> [ACTIVITY] Return, from the data that follows, each line that holds the word "众议院只要过半数同意就可以通过该议案".

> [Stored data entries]
------

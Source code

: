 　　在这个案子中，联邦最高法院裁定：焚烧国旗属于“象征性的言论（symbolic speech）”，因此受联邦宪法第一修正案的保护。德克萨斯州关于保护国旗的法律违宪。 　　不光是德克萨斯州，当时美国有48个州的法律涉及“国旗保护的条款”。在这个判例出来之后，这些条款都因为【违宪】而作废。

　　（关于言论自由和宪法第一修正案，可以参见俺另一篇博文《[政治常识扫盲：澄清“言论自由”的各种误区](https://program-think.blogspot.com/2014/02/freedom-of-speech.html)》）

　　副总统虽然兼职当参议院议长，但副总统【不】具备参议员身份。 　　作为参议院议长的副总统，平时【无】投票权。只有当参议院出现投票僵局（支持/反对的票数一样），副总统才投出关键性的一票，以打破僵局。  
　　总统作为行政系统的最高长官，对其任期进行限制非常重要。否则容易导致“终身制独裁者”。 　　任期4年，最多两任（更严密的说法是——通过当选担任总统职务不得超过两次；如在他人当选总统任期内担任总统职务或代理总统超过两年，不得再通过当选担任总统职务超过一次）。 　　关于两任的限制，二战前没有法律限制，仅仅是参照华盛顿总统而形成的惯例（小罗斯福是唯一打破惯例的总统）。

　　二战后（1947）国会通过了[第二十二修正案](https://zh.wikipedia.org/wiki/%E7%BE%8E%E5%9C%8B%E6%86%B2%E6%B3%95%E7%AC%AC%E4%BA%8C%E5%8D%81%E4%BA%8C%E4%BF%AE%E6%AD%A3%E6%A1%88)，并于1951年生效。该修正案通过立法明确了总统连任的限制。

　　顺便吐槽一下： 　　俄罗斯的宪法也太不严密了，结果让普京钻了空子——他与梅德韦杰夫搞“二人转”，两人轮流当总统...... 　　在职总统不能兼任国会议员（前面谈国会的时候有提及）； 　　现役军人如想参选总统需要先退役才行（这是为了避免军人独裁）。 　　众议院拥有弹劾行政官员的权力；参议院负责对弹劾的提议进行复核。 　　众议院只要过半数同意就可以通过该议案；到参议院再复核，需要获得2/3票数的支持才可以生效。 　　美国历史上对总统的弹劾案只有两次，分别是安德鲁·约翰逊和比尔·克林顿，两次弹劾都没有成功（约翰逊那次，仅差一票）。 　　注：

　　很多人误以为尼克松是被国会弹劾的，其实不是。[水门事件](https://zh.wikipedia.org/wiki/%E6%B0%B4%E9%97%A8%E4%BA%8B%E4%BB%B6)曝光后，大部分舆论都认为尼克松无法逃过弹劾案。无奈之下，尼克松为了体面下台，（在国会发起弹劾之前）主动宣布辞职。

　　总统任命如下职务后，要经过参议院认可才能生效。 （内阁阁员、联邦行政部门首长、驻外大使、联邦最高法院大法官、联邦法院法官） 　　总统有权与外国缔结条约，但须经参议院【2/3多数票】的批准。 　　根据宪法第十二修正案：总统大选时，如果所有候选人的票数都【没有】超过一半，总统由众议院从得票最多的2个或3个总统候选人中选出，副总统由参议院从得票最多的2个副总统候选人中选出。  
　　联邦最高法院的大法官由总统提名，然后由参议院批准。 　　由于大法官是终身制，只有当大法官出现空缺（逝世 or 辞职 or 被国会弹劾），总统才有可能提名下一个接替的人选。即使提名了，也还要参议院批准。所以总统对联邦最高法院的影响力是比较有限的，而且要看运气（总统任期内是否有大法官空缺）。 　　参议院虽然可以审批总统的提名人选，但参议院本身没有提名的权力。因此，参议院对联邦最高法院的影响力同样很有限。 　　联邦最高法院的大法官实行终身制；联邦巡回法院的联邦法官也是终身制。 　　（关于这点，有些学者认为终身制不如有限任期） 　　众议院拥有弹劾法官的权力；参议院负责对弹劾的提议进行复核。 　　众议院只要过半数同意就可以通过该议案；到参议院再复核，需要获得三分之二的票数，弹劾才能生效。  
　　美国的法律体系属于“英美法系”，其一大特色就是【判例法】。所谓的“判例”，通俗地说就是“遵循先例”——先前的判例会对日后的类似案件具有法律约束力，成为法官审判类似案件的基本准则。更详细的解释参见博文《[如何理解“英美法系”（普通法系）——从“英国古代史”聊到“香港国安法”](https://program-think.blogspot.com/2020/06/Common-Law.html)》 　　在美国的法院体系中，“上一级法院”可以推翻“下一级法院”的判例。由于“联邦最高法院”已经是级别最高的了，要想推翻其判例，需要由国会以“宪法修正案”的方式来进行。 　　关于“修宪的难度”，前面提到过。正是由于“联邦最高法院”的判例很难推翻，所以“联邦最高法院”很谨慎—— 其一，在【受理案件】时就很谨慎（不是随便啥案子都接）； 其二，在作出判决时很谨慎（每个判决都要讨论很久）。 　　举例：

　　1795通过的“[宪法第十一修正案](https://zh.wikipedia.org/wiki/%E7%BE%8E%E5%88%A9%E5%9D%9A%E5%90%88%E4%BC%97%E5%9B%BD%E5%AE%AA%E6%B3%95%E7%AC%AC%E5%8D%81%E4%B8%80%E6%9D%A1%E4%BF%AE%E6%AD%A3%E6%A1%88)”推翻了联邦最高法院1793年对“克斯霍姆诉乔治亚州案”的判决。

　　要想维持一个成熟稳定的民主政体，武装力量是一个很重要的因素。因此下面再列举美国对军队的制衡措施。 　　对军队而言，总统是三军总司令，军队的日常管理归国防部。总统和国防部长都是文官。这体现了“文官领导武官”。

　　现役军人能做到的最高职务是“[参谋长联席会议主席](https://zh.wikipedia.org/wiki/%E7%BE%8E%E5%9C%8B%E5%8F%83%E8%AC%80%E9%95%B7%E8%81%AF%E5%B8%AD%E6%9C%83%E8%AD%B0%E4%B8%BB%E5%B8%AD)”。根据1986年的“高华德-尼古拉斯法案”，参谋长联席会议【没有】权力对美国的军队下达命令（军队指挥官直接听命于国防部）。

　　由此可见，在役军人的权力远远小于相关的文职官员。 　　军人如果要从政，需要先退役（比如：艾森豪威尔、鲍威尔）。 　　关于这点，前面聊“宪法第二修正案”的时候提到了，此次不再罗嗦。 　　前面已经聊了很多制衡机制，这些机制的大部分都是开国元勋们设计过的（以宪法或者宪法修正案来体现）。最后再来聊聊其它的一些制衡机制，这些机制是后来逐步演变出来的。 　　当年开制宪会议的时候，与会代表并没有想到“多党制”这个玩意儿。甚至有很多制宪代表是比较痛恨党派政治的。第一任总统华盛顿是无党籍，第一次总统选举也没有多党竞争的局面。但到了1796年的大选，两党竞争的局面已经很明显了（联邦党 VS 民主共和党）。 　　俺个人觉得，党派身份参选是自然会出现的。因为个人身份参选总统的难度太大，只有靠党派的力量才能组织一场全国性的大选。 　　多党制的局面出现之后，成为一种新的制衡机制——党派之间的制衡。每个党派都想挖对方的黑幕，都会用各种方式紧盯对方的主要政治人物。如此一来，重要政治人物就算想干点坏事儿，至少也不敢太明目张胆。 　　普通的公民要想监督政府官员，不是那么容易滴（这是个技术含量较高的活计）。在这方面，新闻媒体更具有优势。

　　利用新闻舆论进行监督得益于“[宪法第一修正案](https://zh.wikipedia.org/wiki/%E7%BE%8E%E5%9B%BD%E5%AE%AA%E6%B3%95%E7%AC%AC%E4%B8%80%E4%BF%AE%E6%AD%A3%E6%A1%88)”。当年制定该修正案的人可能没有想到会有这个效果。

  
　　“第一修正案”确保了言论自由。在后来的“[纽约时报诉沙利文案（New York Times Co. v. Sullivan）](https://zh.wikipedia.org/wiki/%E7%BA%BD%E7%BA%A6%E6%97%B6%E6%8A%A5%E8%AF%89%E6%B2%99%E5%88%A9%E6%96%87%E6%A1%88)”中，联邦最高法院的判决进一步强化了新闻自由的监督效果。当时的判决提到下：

------

> [THE COMPLETED TASK]
　　顺便吐槽一下： 　　俄罗斯的宪法也太不严密了，结果让普京钻了空子——他与梅德韦杰夫搞“二人转”，两人轮流当总统...... 　　在职总统不能兼任国会议员（前面谈国会的时候有提及）； 　　现役军人如想参选总统需要先退役才行（这是为了避免军人独裁）。 　　众议院拥有弹劾行政官员的权力；参议院负责对弹劾的提议进行复核。 　　众议院只要过半数同意就可以通过该议案；到参议院再复核，需要获得2/3票数的支持才可以生效。 　　美国历史上对总统的弹劾案只有两次，分别是安德鲁·约翰逊和比尔·克林顿，两次弹劾都没有成功（约翰逊那次，仅差一票）。 　　注：
　　联邦最高法院的大法官由总统提名，然后由参议院批准。 　　由于大法官是终身制，只有当大法官出现空缺（逝世 or 辞职 or 被国会弹劾），总统才有可能提名下一个接替的人选。即使提名了，也还要参议院批准。所以总统对联邦最高法院的影响力是比较有限的，而且要看运气（总统任期内是否有大法官空缺）。 　　参议院虽然可以审批总统的提名人选，但参议院本身没有提名的权力。因此，参议院对联邦最高法院的影响力同样很有限。 　　联邦最高法院的大法官实行终身制；联邦巡回法院的联邦法官也是终身制。 　　（关于这点，有些学者认为终身制不如有限任期） 　　众议院拥有弹劾法官的权力；参议院负责对弹劾的提议进行复核。 　　众议院只要过半数同意就可以通过该议案；到参议院再复核，需要获得三分之二的票数，弹劾才能生效。  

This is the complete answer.